Line count for "America": report how many lines in this material hold that string, with the number alone as the answer.
SOURCE DATA START
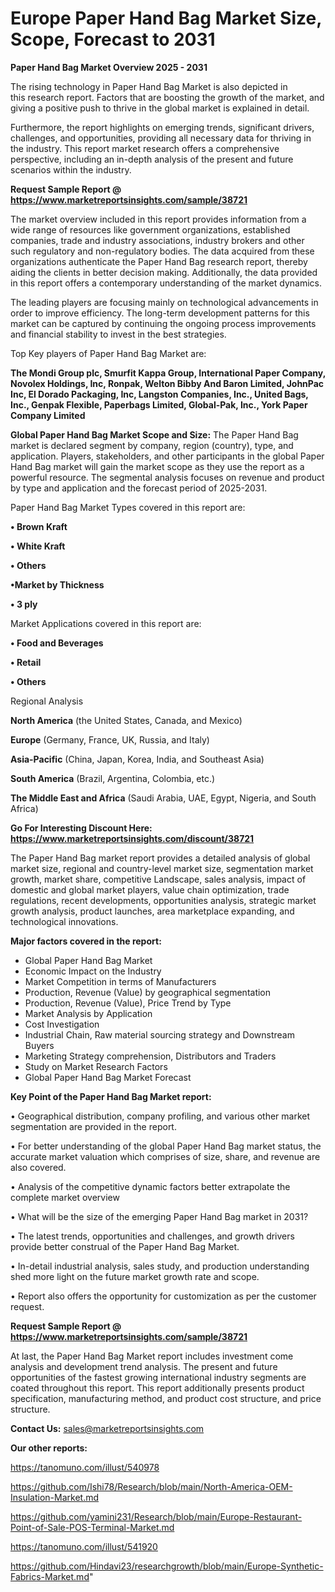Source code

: # Europe Paper Hand Bag Market Size, Scope, Forecast to 2031

<Strong> Paper Hand Bag Market Overview 2025 - 2031</strong>

The rising technology in Paper Hand Bag Market is also depicted in this research report. Factors that are boosting the growth of the market, and giving a positive push to thrive in the global market is explained in detail.

Furthermore, the report highlights on emerging trends, significant drivers, challenges, and opportunities, providing all necessary data for thriving in the industry. This report market research offers a comprehensive perspective, including an in-depth analysis of the present and future scenarios within the industry.

<strong>Request Sample Report @ <a href=https://www.marketreportsinsights.com/sample/38721>https://www.marketreportsinsights.com/sample/38721</a></strong>

The market overview included in this report provides information from a wide range of resources like government organizations, established companies, trade and industry associations, industry brokers and other such regulatory and non-regulatory bodies. The data acquired from these organizations authenticate the Paper Hand Bag research report, thereby aiding the clients in better decision making. Additionally, the data provided in this report offers a contemporary understanding of the market dynamics.

The leading players are focusing mainly on technological advancements in order to improve efficiency. The long-term development patterns for this market can be captured by continuing the ongoing process improvements and financial stability to invest in the best strategies.

Top Key players of Paper Hand Bag Market are:

<strong>The Mondi Group plc, Smurfit Kappa Group, International Paper Company, Novolex Holdings, Inc, Ronpak, Welton Bibby And Baron Limited, JohnPac Inc, El Dorado Packaging, Inc, Langston Companies, Inc., United Bags, Inc., Genpak Flexible, Paperbags Limited, Global-Pak, Inc., York Paper Company Limited</strong>

<strong><b>Global Paper Hand Bag Market Scope and Size:</b></strong>
The Paper Hand Bag market is declared segment by company, region (country), type, and application. Players, stakeholders, and other participants in the global Paper Hand Bag market will gain the market scope as they use the report as a powerful resource. The segmental analysis focuses on revenue and product by type and application and the forecast period of 2025-2031.

Paper Hand Bag Market Types covered in this report are:

<strong>•  Brown Kraft

•  White Kraft

•  Others

•Market by Thickness

•  3 ply</strong>

Market Applications covered in this report are:

<strong>•  Food and Beverages

•  Retail

•  Others</strong> 

Regional Analysis

<strong>North America</strong> (the United States, Canada, and Mexico)

<strong>Europe</strong> (Germany, France, UK, Russia, and Italy)

<strong>Asia-Pacific</strong> (China, Japan, Korea, India, and Southeast Asia)

<strong>South America</strong> (Brazil, Argentina, Colombia, etc.)

<strong>The Middle East and Africa</strong> (Saudi Arabia, UAE, Egypt, Nigeria, and South Africa)

<strong>Go For Interesting Discount Here: <a href=https://www.marketreportsinsights.com/discount/38721>https://www.marketreportsinsights.com/discount/38721</a></strong>

The Paper Hand Bag market report provides a detailed analysis of global market size, regional and country-level market size, segmentation market growth, market share, competitive Landscape, sales analysis, impact of domestic and global market players, value chain optimization, trade regulations, recent developments, opportunities analysis, strategic market growth analysis, product launches, area marketplace expanding, and technological innovations.

<strong><b>Major factors covered in the report:</b></strong>
<ul>
  <li>Global Paper Hand Bag Market </li>
  <li>Economic Impact on the Industry</li>
  <li>Market Competition in terms of Manufacturers</li>
  <li>Production, Revenue (Value) by geographical segmentation</li>
  <li>Production, Revenue (Value), Price Trend by Type</li>
  <li>Market Analysis by Application</li>
  <li>Cost Investigation</li>
  <li>Industrial Chain, Raw material sourcing strategy and Downstream Buyers</li>
  <li>Marketing Strategy comprehension, Distributors and Traders</li>
  <li>Study on Market Research Factors</li>
  <li>Global Paper Hand Bag Market Forecast</li>
</ul>

<strong><b>Key Point of the Paper Hand Bag Market report:</b></strong>

• Geographical distribution, company profiling, and various other market segmentation are provided in the report.

• For better understanding of the global Paper Hand Bag market status, the accurate market valuation which comprises of size, share, and revenue are also covered.

• Analysis of the competitive dynamic factors better extrapolate the complete market overview

• What will be the size of the emerging Paper Hand Bag market in 2031?

• The latest trends, opportunities and challenges, and growth drivers provide better construal of the Paper Hand Bag Market.

• In-detail industrial analysis, sales study, and production understanding shed more light on the future market growth rate and scope.

• Report also offers the opportunity for customization as per the customer request.

<strong>Request Sample Report @ <a href=https://www.marketreportsinsights.com/sample/38721>https://www.marketreportsinsights.com/sample/38721</a></strong>

At last, the Paper Hand Bag Market report includes investment come analysis and development trend analysis. The present and future opportunities of the fastest growing international industry segments are coated throughout this report. This report additionally presents product specification, manufacturing method, and product cost structure, and price structure.

<strong>Contact Us:</strong>
sales@marketreportsinsights.com

<strong>Our other reports:</strong>

<a href=https://tanomuno.com/illust/540978>https://tanomuno.com/illust/540978</a>

<a href=https://github.com/Ishi78/Research/blob/main/North-America-OEM-Insulation-Market.md>https://github.com/Ishi78/Research/blob/main/North-America-OEM-Insulation-Market.md</a>

<a href=https://github.com/yamini231/Research/blob/main/Europe-Restaurant-Point-of-Sale-POS-Terminal-Market.md>https://github.com/yamini231/Research/blob/main/Europe-Restaurant-Point-of-Sale-POS-Terminal-Market.md</a>

<a href=https://tanomuno.com/illust/541920>https://tanomuno.com/illust/541920</a>

<a href=https://github.com/Hindavi23/researchgrowth/blob/main/Europe-Synthetic-Fabrics-Market.md>https://github.com/Hindavi23/researchgrowth/blob/main/Europe-Synthetic-Fabrics-Market.md</a>"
SOURCE DATA END
## EXERCISE RESULT
3